Personal information
- Born: May 29, 1984 (age 42) Allegan, Michigan, U.S.
- Home town: Fort Wayne, Indiana, U.S.
- Height: 6 ft 0 in (183 cm)
- Weight: 193 lb (88 kg)

Sport
- Country: United States
- Sport: Goalball
- Disability: Retinitis pigmentosa
- Disability class: B2

Medal record
Men's goalball
Representing United States
Paralympic Games
| Silver medal – second place | 2016 Rio de Janeiro | Team |
| Bronze medal – third place | 2004 Athens | Team |
World Championships
| Silver medal – second place | 2003 | Team |
| Bronze medal – third place | 2006 Spartanburg | Team |
| Bronze medal – third place | 2014 Espoo | Team |
Parapan American Games
| Silver medal – second place | 2011 Guadalajara | Team |
| Silver medal – second place | 2019 Lima | Team |

= Tyler Merren =

American Paralympic goalball player

Tyler Merren (born May 29, 1984) is an American goalball player.

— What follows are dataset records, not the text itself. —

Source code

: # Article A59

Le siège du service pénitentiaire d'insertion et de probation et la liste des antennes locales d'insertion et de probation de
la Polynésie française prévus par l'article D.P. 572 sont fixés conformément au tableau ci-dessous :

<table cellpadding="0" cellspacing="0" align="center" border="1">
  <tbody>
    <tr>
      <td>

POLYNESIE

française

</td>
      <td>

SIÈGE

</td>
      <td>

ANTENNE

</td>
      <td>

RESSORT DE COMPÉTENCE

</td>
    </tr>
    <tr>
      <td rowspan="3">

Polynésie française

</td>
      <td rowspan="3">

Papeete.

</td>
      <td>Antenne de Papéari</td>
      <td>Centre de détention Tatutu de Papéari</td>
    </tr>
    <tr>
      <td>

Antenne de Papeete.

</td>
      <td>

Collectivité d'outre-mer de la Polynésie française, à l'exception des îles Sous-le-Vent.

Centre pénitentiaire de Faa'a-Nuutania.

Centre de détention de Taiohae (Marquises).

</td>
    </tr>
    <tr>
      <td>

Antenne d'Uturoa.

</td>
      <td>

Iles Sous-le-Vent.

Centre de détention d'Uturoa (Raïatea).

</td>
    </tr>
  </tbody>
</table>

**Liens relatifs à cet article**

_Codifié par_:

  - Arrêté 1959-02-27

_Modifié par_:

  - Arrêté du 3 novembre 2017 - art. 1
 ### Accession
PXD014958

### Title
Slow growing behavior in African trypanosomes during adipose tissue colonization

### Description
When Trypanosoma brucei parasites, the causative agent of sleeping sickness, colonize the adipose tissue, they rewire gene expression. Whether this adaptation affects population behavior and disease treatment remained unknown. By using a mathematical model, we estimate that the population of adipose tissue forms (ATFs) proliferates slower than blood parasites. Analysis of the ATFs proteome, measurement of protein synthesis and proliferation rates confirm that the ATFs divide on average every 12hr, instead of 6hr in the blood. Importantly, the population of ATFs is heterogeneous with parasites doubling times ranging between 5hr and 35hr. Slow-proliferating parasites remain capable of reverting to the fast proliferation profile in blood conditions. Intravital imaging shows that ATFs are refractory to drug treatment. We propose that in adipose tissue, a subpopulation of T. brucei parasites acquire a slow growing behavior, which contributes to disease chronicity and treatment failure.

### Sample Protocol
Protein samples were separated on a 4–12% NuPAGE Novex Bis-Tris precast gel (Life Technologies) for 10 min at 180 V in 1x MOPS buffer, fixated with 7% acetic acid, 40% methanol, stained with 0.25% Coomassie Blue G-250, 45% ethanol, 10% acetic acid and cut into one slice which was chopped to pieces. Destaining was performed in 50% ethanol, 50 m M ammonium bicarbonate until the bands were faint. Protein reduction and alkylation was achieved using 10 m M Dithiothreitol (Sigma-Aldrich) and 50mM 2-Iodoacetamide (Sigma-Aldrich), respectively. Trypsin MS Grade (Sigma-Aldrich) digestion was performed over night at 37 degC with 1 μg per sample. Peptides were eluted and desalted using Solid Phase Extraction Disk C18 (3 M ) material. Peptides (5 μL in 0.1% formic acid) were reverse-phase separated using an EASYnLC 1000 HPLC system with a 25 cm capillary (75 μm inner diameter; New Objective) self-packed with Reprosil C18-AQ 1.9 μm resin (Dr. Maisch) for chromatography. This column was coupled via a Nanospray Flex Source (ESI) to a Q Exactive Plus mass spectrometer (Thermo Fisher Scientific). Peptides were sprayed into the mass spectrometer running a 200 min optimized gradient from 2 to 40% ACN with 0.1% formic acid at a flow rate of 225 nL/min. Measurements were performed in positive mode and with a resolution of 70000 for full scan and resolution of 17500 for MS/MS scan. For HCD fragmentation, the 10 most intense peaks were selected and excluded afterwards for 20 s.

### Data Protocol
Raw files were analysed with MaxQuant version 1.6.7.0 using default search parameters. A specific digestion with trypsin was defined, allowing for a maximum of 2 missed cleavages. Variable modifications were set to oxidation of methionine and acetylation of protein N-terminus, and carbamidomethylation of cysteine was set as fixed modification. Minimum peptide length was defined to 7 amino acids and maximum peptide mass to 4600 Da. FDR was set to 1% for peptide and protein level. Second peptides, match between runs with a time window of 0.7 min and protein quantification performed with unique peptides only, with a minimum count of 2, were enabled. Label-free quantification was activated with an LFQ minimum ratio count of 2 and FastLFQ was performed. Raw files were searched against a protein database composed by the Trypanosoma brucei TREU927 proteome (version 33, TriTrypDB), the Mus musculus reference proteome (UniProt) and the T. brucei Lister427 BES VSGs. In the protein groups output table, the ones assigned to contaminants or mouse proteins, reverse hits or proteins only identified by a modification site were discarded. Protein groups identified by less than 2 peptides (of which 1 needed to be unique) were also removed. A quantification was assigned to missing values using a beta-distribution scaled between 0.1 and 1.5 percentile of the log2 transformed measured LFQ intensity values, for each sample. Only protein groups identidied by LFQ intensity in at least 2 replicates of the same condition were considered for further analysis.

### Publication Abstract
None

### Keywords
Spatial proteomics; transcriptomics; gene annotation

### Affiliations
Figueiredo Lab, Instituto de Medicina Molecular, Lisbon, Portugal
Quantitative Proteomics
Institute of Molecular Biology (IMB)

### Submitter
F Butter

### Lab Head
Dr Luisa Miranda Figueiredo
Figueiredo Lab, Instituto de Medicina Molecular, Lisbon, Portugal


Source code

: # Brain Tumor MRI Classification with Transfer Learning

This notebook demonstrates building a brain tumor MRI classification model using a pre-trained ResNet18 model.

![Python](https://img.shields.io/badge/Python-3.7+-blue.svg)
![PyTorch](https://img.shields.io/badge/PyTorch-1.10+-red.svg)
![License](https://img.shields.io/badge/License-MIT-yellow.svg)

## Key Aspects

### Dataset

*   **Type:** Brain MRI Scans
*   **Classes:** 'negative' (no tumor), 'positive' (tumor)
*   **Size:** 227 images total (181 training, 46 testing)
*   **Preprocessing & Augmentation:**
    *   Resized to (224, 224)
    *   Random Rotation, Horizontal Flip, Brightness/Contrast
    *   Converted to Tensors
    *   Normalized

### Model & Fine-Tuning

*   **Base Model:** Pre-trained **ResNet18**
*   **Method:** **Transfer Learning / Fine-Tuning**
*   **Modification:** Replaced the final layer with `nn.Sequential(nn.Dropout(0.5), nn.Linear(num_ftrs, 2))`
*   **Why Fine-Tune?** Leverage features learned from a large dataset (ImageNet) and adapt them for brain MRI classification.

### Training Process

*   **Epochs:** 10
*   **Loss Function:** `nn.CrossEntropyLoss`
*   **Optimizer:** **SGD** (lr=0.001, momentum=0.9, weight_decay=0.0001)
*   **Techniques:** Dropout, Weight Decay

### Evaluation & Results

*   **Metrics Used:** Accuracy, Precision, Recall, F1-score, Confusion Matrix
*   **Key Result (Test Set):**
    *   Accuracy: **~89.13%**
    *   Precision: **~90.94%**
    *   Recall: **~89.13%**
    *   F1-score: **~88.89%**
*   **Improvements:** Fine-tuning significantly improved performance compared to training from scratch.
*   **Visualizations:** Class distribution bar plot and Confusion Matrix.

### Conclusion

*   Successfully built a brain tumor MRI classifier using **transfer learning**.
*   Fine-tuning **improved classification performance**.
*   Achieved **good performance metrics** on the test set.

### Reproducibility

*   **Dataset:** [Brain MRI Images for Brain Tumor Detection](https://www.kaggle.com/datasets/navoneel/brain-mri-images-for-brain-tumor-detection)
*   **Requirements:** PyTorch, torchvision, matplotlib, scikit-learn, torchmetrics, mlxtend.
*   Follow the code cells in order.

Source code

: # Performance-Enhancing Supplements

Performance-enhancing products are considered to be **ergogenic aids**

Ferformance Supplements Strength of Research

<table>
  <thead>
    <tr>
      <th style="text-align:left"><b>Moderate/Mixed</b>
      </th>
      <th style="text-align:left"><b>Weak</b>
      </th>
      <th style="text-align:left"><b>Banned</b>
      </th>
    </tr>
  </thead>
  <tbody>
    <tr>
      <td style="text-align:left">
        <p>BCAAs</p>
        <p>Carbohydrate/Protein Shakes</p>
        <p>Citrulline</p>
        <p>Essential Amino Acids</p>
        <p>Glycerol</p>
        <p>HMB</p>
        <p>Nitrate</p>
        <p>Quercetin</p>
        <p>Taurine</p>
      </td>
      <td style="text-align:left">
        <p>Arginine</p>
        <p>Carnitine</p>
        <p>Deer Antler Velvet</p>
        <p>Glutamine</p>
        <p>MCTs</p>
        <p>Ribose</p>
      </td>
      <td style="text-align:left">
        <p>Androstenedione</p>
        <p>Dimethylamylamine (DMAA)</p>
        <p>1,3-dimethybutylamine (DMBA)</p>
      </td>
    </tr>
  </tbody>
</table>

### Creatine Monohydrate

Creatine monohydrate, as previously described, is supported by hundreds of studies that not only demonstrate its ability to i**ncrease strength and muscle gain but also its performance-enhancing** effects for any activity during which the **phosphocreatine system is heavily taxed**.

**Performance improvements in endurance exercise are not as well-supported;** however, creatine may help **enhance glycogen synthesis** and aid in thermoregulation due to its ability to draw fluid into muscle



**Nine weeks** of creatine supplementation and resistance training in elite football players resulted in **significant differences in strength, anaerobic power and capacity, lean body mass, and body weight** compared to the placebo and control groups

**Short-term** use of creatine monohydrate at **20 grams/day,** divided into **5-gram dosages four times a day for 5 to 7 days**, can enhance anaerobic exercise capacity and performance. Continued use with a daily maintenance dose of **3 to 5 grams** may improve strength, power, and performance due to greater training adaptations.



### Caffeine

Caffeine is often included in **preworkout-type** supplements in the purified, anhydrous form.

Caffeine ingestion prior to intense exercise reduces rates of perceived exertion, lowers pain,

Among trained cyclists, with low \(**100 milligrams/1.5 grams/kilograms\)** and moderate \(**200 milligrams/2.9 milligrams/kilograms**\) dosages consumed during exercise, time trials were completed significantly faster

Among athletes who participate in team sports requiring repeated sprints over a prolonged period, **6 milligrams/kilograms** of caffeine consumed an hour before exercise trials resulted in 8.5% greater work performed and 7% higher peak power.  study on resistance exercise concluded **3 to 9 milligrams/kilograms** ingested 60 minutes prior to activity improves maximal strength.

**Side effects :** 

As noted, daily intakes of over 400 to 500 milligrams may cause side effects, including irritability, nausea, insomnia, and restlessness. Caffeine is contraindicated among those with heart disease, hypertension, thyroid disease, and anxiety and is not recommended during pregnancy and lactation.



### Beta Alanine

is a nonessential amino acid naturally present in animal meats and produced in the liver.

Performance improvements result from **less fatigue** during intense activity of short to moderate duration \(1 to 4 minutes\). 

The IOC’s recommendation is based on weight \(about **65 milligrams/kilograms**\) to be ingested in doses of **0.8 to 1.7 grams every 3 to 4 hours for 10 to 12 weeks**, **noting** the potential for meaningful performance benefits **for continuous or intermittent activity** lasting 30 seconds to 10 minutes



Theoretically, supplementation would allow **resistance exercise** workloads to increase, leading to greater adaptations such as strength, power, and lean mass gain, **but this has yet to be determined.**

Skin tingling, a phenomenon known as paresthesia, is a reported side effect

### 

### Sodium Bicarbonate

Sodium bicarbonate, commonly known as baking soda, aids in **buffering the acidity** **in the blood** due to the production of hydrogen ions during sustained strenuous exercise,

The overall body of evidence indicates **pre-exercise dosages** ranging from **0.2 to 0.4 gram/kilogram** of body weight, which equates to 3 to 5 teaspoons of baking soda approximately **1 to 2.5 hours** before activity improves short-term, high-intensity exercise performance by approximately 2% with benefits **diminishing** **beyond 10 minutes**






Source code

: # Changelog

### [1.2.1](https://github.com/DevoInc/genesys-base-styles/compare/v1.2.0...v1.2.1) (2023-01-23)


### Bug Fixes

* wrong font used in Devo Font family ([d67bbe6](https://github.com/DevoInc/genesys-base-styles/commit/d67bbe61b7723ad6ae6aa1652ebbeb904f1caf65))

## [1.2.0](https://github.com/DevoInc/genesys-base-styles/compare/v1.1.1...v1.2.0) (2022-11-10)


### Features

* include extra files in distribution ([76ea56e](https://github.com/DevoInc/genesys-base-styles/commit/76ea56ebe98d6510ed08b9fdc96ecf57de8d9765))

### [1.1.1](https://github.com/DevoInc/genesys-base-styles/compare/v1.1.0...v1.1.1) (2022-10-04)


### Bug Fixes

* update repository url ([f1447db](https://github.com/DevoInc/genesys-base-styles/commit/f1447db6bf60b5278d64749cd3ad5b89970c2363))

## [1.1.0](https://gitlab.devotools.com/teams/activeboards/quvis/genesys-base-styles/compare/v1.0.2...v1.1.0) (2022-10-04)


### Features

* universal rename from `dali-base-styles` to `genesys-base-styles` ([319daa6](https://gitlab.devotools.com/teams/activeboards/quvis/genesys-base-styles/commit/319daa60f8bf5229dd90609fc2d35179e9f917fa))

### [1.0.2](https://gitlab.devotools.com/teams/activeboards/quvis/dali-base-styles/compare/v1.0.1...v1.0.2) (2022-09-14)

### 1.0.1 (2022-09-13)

His visual impairment is caused by retinitis pigmentosa. He attended Wayland High School and went to Western Michigan University to study exercise science.

His wife Leanne is also blind. He competed for the bronze-medalist US team in Goalball at the 2004 Summer Paralympics. He also competed at the 2008 Summer Paralympics and the 2016 Summer Paralympics.